▸ Activity
When a line below holds the string "Store", show that line.

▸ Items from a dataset
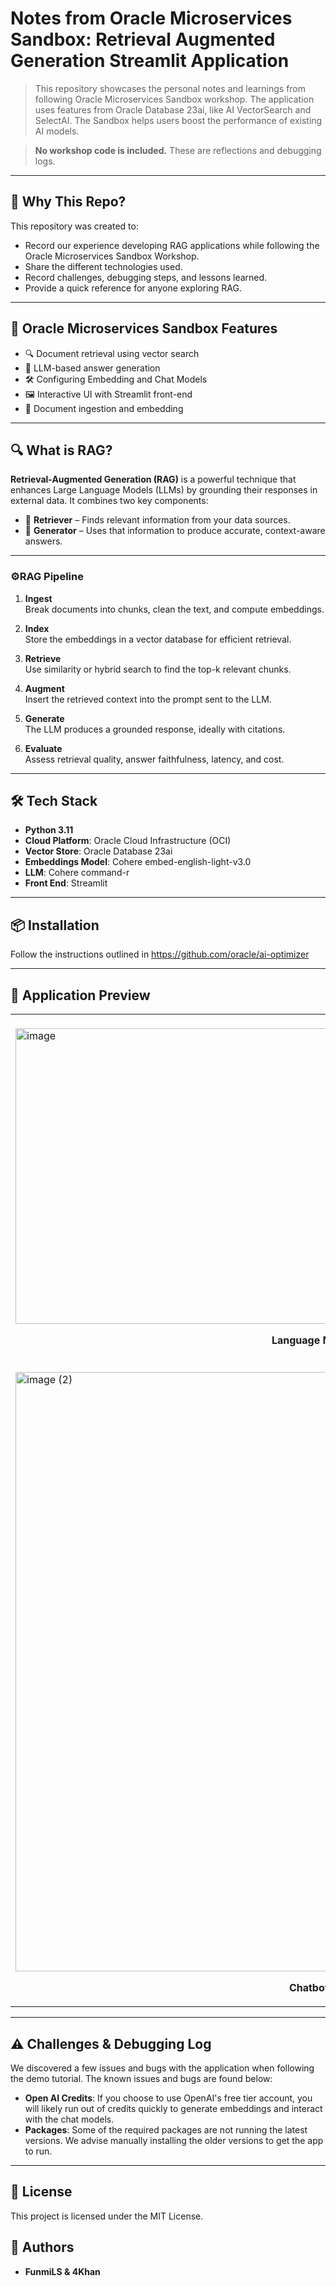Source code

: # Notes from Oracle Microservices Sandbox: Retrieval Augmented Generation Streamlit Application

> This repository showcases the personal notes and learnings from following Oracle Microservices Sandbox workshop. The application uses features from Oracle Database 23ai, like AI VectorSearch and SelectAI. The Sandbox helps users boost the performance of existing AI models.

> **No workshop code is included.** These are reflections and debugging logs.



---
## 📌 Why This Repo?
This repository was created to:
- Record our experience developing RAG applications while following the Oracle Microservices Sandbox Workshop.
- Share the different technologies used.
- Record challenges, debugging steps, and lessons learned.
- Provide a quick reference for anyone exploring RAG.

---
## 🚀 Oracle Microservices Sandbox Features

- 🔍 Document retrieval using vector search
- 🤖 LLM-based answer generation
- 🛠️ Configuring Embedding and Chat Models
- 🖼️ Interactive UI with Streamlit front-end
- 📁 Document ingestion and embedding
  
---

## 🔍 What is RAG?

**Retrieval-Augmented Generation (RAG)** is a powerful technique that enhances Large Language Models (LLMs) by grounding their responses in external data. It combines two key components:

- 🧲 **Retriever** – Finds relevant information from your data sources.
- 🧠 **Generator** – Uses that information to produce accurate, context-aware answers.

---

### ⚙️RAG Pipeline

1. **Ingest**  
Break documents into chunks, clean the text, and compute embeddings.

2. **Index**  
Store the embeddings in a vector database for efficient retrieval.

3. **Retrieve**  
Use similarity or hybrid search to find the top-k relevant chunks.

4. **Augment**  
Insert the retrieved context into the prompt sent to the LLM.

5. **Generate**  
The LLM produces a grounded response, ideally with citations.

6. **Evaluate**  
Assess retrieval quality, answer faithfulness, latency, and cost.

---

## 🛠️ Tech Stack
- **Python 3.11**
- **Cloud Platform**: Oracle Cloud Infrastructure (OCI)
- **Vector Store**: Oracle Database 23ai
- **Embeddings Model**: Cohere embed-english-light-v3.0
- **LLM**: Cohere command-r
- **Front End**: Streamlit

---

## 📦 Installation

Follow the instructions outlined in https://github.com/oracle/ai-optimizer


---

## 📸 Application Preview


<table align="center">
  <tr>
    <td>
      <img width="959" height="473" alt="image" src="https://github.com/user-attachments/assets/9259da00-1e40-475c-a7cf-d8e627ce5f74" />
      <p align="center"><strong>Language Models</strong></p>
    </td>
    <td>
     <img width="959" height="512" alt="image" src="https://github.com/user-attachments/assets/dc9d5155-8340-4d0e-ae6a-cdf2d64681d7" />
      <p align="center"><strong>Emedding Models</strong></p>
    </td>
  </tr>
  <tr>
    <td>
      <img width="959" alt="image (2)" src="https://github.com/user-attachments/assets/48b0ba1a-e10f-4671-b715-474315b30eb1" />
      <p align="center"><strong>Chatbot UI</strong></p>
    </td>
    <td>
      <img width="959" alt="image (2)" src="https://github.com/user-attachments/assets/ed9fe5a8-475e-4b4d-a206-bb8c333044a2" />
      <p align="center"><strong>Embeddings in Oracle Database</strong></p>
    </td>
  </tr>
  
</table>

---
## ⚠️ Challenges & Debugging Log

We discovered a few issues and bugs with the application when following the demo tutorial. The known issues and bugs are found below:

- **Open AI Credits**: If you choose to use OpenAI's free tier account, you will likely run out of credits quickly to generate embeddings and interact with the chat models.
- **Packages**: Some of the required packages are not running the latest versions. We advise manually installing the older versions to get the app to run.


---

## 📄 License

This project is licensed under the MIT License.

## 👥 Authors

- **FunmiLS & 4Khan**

▸ Solution for this problem
Store the embeddings in a vector database for efficient retrieval.
- **Vector Store**: Oracle Database 23ai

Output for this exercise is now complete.